Exercise prompt
Ignoring every picture, return the lines of the listing below word for word, from the line that holds "- Three: Create a Project" through the line that holds "Hướng dẫn sử".

Records to process
= = =

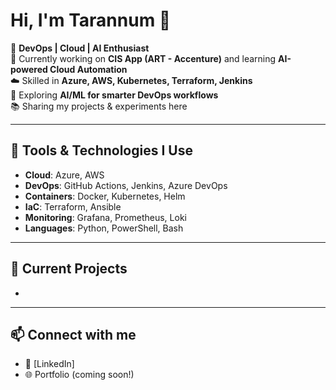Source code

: <!--
**tarannumaicloud/tarannumaicloud** is a ✨ _special_ ✨ repository because its `README.md` (this file) appears on your GitHub profile.

Here are some ideas to get you started:

- 🔭 I’m currently working on ...
- 🌱 I’m currently learning ...
- 👯 I’m looking to collaborate on ...
- 🤔 I’m looking for help with ...
- 💬 Ask me about ...
- 📫 How to reach me: ...
- 😄 Pronouns: ...
- ⚡ Fun fact: ...
-->
# Hi, I'm Tarannum 👋

🚀 **DevOps | Cloud | AI Enthusiast**  
🌱 Currently working on **CIS App (ART - Accenture)** and learning **AI-powered Cloud Automation**  
☁️ Skilled in **Azure, AWS, Kubernetes, Terraform, Jenkins**  
🤖 Exploring **AI/ML for smarter DevOps workflows**  
📚 Sharing my projects & experiments here  

---

## 🔧 Tools & Technologies I Use
- **Cloud**: Azure, AWS  
- **DevOps**: GitHub Actions, Jenkins, Azure DevOps  
- **Containers**: Docker, Kubernetes, Helm  
- **IaC**: Terraform, Ansible  
- **Monitoring**: Grafana, Prometheus, Loki  
- **Languages**: Python, PowerShell, Bash  

---

## 📌 Current Projects
-   

---

## 📫 Connect with me
- 💼 [LinkedIn]
- 🌐 Portfolio (coming soon!)  
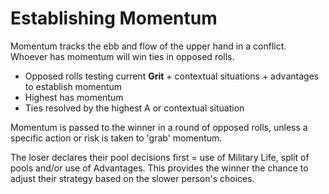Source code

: # **Establishing Momentum**

Momentum tracks the ebb and flow of the upper hand in a conflict. Whoever has momentum will win ties in opposed rolls.

-   Opposed rolls testing current **Grit** + contextual situations + advantages to establish momentum
-   Highest has momentum
-   Ties resolved by the highest A or contextual situation

Momentum is passed to the winner in a round of opposed rolls, unless a specific action or risk is taken to 'grab' momentum.

The loser declares their pool decisions first = use of Military Life, split of pools and/or use of Advantages. This provides the winner the chance to adjust their strategy based on the slower person's choices.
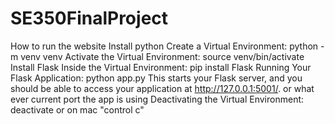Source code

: # SE350FinalProject
 How to run the website
 Install python
 Create a Virtual Environment: python -m venv venv
 Activate the Virtual Environment: source venv/bin/activate
 Install Flask Inside the Virtual Environment: pip install Flask
 Running Your Flask Application: python app.py
 This starts your Flask server, and you should be able to access your application at http://127.0.0.1:5001/. or what ever current port the app is using
 Deactivating the Virtual Environment: deactivate or on mac "control c"



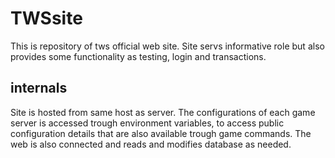 
# TWSsite

This is repository of tws official web site. Site servs informative role but also provides some functionality
as testing, login and transactions.

## internals

Site is hosted from same host as server. The configurations of each game server is accessed trough environment
variables, to access public configuration details that are also available trough game commands. The web is also connected
and reads and modifies database as needed.
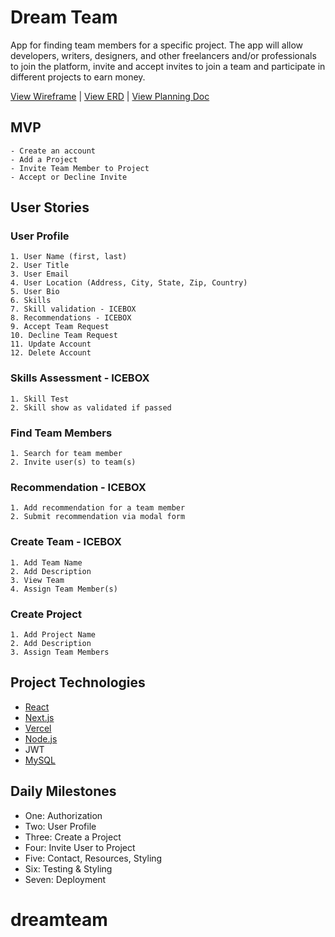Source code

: # Dream Team

App for finding team members for a specific project. The app will allow developers, writers, designers, and other freelancers and/or professionals to join the platform, invite and accept invites to join a team and participate in different projects to earn money.

[View Wireframe](https://xd.adobe.com/view/23ccdd4a-d43b-4fcd-990f-181b2eb63eb1-769f/?fullscreen&hints=off) | [View ERD](https://drive.google.com/file/d/1QKwxipbl_yaqahZk4HWHeylWMtlgKzTt/view?usp=sharing) |
[View Planning Doc](https://docs.google.com/document/d/1SYWV5EvkljfyUwyKrXmCvZhy8wkK-mZGv4iht9jlkJg/edit?usp=sharing)

## MVP

    - Create an account
    - Add a Project
    - Invite Team Member to Project
    - Accept or Decline Invite

## User Stories

### User Profile

    1. User Name (first, last)
    2. User Title
    3. User Email
    4. User Location (Address, City, State, Zip, Country)
    5. User Bio
    6. Skills
    7. Skill validation - ICEBOX
    8. Recommendations - ICEBOX
    9. Accept Team Request
    10. Decline Team Request
    11. Update Account
    12. Delete Account

### Skills Assessment - ICEBOX

    1. Skill Test
    2. Skill show as validated if passed

### Find Team Members

    1. Search for team member
    2. Invite user(s) to team(s)

### Recommendation - ICEBOX

    1. Add recommendation for a team member
    2. Submit recommendation via modal form

### Create Team - ICEBOX

    1. Add Team Name
    2. Add Description
    3. View Team
    4. Assign Team Member(s)

### Create Project

    1. Add Project Name
    2. Add Description
    3. Assign Team Members

## Project Technologies

- [React](https://reactjs.org/)
- [Next.js](https://nextjs.org/)
- [Vercel](https://vercel.com/)
- [Node.js](https://nodejs.org/en/)
- JWT
- [MySQL](https://vercel.com/guides/deploying-next-and-mysql-with-vercel)

## Daily Milestones

- One: Authorization
- Two: User Profile
- Three: Create a Project
- Four: Invite User to Project
- Five: Contact, Resources, Styling
- Six: Testing & Styling
- Seven: Deployment
# dreamteam
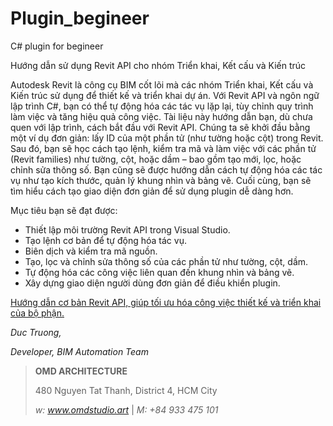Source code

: # Plugin_begineer
C# plugin for begineer 

Hướng dẫn sử dụng Revit API cho nhóm Triển khai, Kết cấu và Kiến trúc

Autodesk Revit là công cụ BIM cốt lõi mà các nhóm Triển khai, Kết cấu và Kiến trúc sử dụng để thiết kế và triển khai dự án. Với Revit API và ngôn ngữ lập trình C#, bạn có thể tự động hóa các tác vụ lặp lại, tùy chỉnh quy trình làm việc và tăng hiệu quả công việc. Tài liệu này hướng dẫn bạn, dù chưa quen với lập trình, cách bắt đầu với Revit API. Chúng ta sẽ khởi đầu bằng một ví dụ đơn giản: lấy ID của một phần tử (như tường hoặc cột) trong Revit. Sau đó, bạn sẽ học cách tạo lệnh, kiểm tra mã và làm việc với các phần tử (Revit families) như tường, cột, hoặc dầm – bao gồm tạo mới, lọc, hoặc chỉnh sửa thông số. Bạn cũng sẽ được hướng dẫn cách tự động hóa các tác vụ như tạo kích thước, quản lý khung nhìn và bảng vẽ. Cuối cùng, bạn sẽ tìm hiểu cách tạo giao diện đơn giản để sử dụng plugin dễ dàng hơn.

Mục tiêu bạn sẽ đạt được:
- Thiết lập môi trường Revit API trong Visual Studio.
- Tạo lệnh cơ bản để tự động hóa tác vụ.
- Biên dịch và kiểm tra mã nguồn.
- Tạo, lọc và chỉnh sửa thông số của các phần tử như tường, cột, dầm.
- Tự động hóa các công việc liên quan đến khung nhìn và bảng vẽ.
- Xây dựng giao diện người dùng đơn giản để điều khiển plugin.

[Hướng dẫn cơ bản Revit API, giúp tối ưu hóa công việc thiết kế và triển khai của bộ phận.](github.com/dcviet)

*Duc Truong,*

*Developer, BIM Automation Team*

>**OMD ARCHITECTURE**
>
>480 Nguyen Tat Thanh, District 4, HCM City
>
>*w: www.omdstudio.art* | *M: +84 933 475 101*

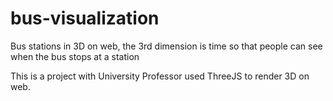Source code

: # bus-visualization
Bus stations in 3D on web, the 3rd dimension is time so that people can see when the bus stops at a station

This is a project with University Professor used ThreeJS to render 3D on web.

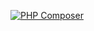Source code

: [![PHP Composer](https://github.com/andyts93/brt-api-wrapper/actions/workflows/php.yml/badge.svg?branch=main)](https://github.com/andyts93/brt-api-wrapper/actions/workflows/php.yml)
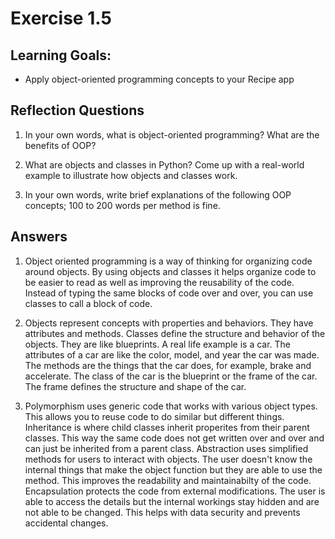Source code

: # Exercise 1.5

## Learning Goals:
- Apply object-oriented programming concepts to your Recipe app

## Reflection Questions

1. In your own words, what is object-oriented programming? What are the benefits of OOP?

2. What are objects and classes in Python? Come up with a real-world example to illustrate how objects and classes work.

3. In your own words, write brief explanations of the following OOP concepts; 100 to 200 words per method is fine.
   
## Answers
1. Object oriented programming is a way of thinking for organizing code around objects. By using objects and classes it helps organize code to be easier to read as well as improving the reusability of the code. Instead of typing the same blocks of code over and over, you can use classes to call a block of code.

2. Objects represent concepts with properties and behaviors. They have attributes and methods. Classes define the structure and behavior of the objects. They are like blueprints. A real life example is a car. The attributes of a car are like the color, model, and year the car was made. The methods are the things that the car does, for example, brake and accelerate. The class of the car is the blueprint or the frame of the car. The frame defines the structure and shape of the car.

3. Polymorphism uses generic code that works with various object types. This allows you to reuse code to do similar but different things. Inheritance is where child classes inherit properites from their parent classes. This way the same code does not get written over and over and can just be inherited from a parent class. Abstraction uses simplified methods for users to interact with objects. The user doesn't know the internal things that make the object function but they are able to use the method. This improves the readability and maintainabilty of the code. Encapsulation protects the code from external modifications. The user is able to access the details but the internal workings stay hidden and are not able to be changed. This helps with data security and prevents accidental changes.

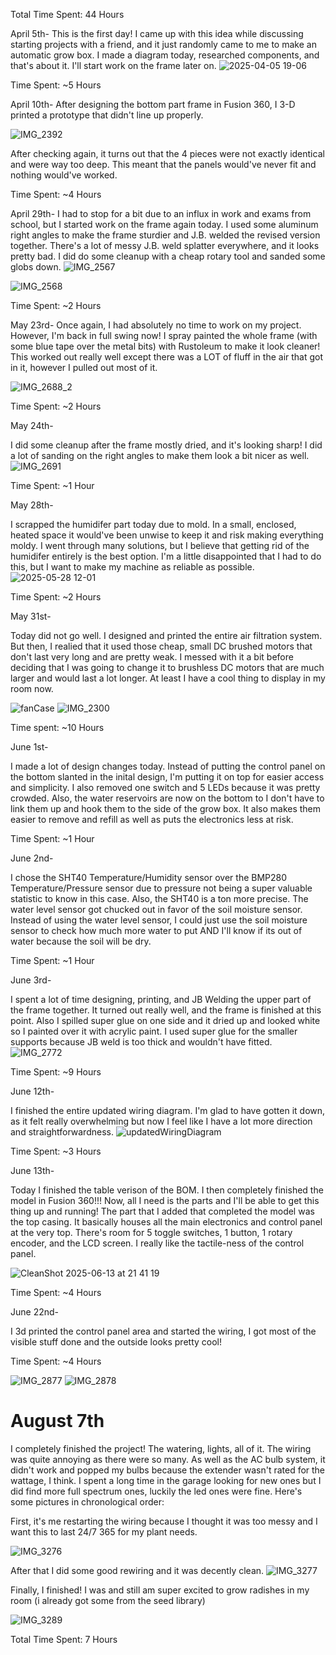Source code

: Total Time Spent: 44 Hours

April 5th-
This is the first day! I came up with this idea while discussing starting projects with a friend, and it just randomly came to me to make an automatic grow box.
I made a diagram today, researched components, and that's about it. I'll start work on the frame later on.
![2025-04-05 19-06](https://github.com/user-attachments/assets/4656a208-85aa-41c9-b373-4ffd75128ae6)


Time Spent: ~5 Hours


April 10th-
After designing the bottom part frame in Fusion 360, I 3-D printed a prototype that didn't line up properly.

![IMG_2392](https://github.com/user-attachments/assets/c04c6c02-5cc6-4b2a-8012-65a44f4673d9)


After checking again, it turns out that the 4 pieces were not exactly identical and were way too deep. This meant that the panels would've never fit and nothing would've worked.

Time Spent: ~4 Hours

April 29th-
I had to stop for a bit due to an influx in work and exams from school, but I started work on the frame again today. I used some aluminum right angles to make the frame sturdier and J.B. welded the revised version together.
There's a lot of messy J.B. weld splatter everywhere, and it looks pretty bad. I did do some cleanup with a cheap rotary tool and sanded some globs down.
![IMG_2567](https://github.com/user-attachments/assets/d2c769fb-462b-498f-a827-5f3ac1672b31)

![IMG_2568](https://github.com/user-attachments/assets/56afe4d1-8de9-4f72-b842-cddceae931d6)

Time Spent: ~2 Hours

May 23rd-
Once again, I had absolutely no time to work on my project. However, I'm back in full swing now! I spray painted the whole frame (with some blue tape over the metal bits) with Rustoleum to make it look cleaner!
This worked out really well except there was a LOT of fluff in the air that got in it, however I pulled out most of it.

![IMG_2688_2](https://github.com/user-attachments/assets/a05d3ddc-dcd7-463c-93d3-df3e2673fb67)

Time Spent: ~2 Hours

May 24th-

I did some cleanup after the frame mostly dried, and it's looking sharp! I did a lot of sanding on the right angles to make them look a bit nicer as well.
![IMG_2691](https://github.com/user-attachments/assets/f22e8e69-e832-41eb-b9de-8bbd285344b0)

Time Spent: ~1 Hour

May 28th-

I scrapped the humidifer part today due to mold. In a small, enclosed, heated space it would've been unwise to keep it and risk making everything moldy. I went through many solutions, but I believe that
getting rid of the humidifer entirely is the best option. I'm a little disappointed that I had to do this, but I want to make my machine as reliable as possible.
![2025-05-28 12-01](https://github.com/user-attachments/assets/49ecb185-d4e0-48a9-a11f-3e89508fad3e)

Time Spent: ~2 Hours

May 31st- 

Today did not go well. I designed and printed the entire air filtration system. But then, I realied that it used those cheap, small DC brushed motors that don't last very long and are pretty weak.
I messed with it a bit before deciding that I was going to change it to brushless DC motors that are much larger and would last a lot longer. At least I have a cool thing to display in my room now.

![fanCase](https://github.com/user-attachments/assets/b31b3e00-beb5-4a3c-b77f-4474efa994ec)
![IMG_2300](https://github.com/user-attachments/assets/e0a56f69-4b31-407f-bfe3-121b0d597050)

Time spent: ~10 Hours

June 1st-

I made a lot of design changes today. Instead of putting the control panel on the bottom slanted in the inital design, I'm putting it on top for easier access and simplicity. I also removed one switch and 5 LEDs
because it was pretty crowded. Also, the water reservoirs are now on the bottom to I don't have to link them up and hook them to the side of the grow box. It also makes them easier to remove and refill as well as puts
the electronics less at risk.

Time Spent: ~1 Hour

June 2nd-

I chose the SHT40 Temperature/Humidity sensor over the BMP280 Temperature/Pressure sensor due to pressure not being a super valuable statistic to know in this case. Also, the SHT40 is a ton more precise. 
The water level sensor got chucked out in favor of the soil moisture sensor. Instead of using the water level sensor, I could just use the soil moisture sensor to check how much more water to put AND I'll know if its
out of water because the soil will be dry. 

Time Spent: ~1 Hour

June 3rd-

I spent a lot of time designing, printing, and JB Welding the upper part of the frame together. It turned out really well, and the frame is finished at this point.
Also I spilled super glue on one side and it dried up and looked white so I painted over it with acrylic paint. I used super glue for the smaller supports because JB weld is too thick and wouldn't have fitted.
![IMG_2772](https://github.com/user-attachments/assets/fd4aae17-ecbe-45fc-92d7-1061b5963dba)

Time Spent: ~9 Hours

June 12th-

I finished the entire updated wiring diagram. I'm glad to have gotten it down, as it felt really overwhelming but now I feel like I have a lot more direction and straightforwardness.
![updatedWiringDiagram](https://github.com/user-attachments/assets/89ed7b15-52c0-4c35-bb29-b50e8eab852e)



Time Spent: ~3 Hours

June 13th-

Today I finished the table verison of the BOM. I then completely finished the model in Fusion 360!!! Now, all I need is the parts and I'll be able to get this thing up and running! The part that I added that completed the model was the top casing. It basically houses all the main electronics and control panel at the very top. There's room for 5 toggle switches, 1 button, 1 rotary encoder, and the LCD screen. I really like the tactile-ness of the control panel.

![CleanShot 2025-06-13 at 21 41 19](https://github.com/user-attachments/assets/58ae9733-9d60-4152-8d3c-b4afdd677270)

Time Spent: ~4 Hours

June 22nd-

I 3d printed the control panel area and started the wiring, I got most of the visible stuff done and the outside looks pretty cool!

Time Spent: ~4 Hours

![IMG_2877](https://github.com/user-attachments/assets/5cfc6247-c2e1-4e8a-b796-4fba81fe7b8a)
![IMG_2878](https://github.com/user-attachments/assets/8c6c1414-2485-478c-97e2-13f75dd4cb76)

<h1>August 7th</h1>

I completely finished the project! The watering, lights, all of it. The wiring was quite annoying as there were so many. As well as the AC bulb system, it didn't work and popped my bulbs because the extender wasn't rated for the wattage, I think. I spent a long time in the garage looking for new ones but I did find more full spectrum ones, luckily the led ones were fine. Here's some pictures in chronological order:

First, it's me restarting the wiring because I thought it was too messy and I want this to last 24/7 365 for my plant needs.

![IMG_3276](https://github.com/user-attachments/assets/c4f3fdea-6c5f-4a0f-80ba-40db204c27dc)

After that I did some good rewiring and it was decently clean.
![IMG_3277](https://github.com/user-attachments/assets/676155a9-7fc8-43e7-9d7b-43d87eed18d7)

Finally, I finished! I was and still am super excited to grow radishes in my room (i already got some from the seed library)

![IMG_3289](https://github.com/user-attachments/assets/77bfd6d2-1c0e-4bc4-9796-e6fb7ac2d02e)





Total Time Spent: 7 Hours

= = =

Worked solution
- Three: Create a Project
- Four: Invite User to Project
- Five: Contact, Resources, Styling
- Six: Testing & Styling
- Seven: Deployment
# dreamteam
Source code

: # Plugin_begineer
C# plugin for begineer 

Hướng dẫn sử dụng Revit API cho nhóm Triển khai, Kết cấu và Kiến trúc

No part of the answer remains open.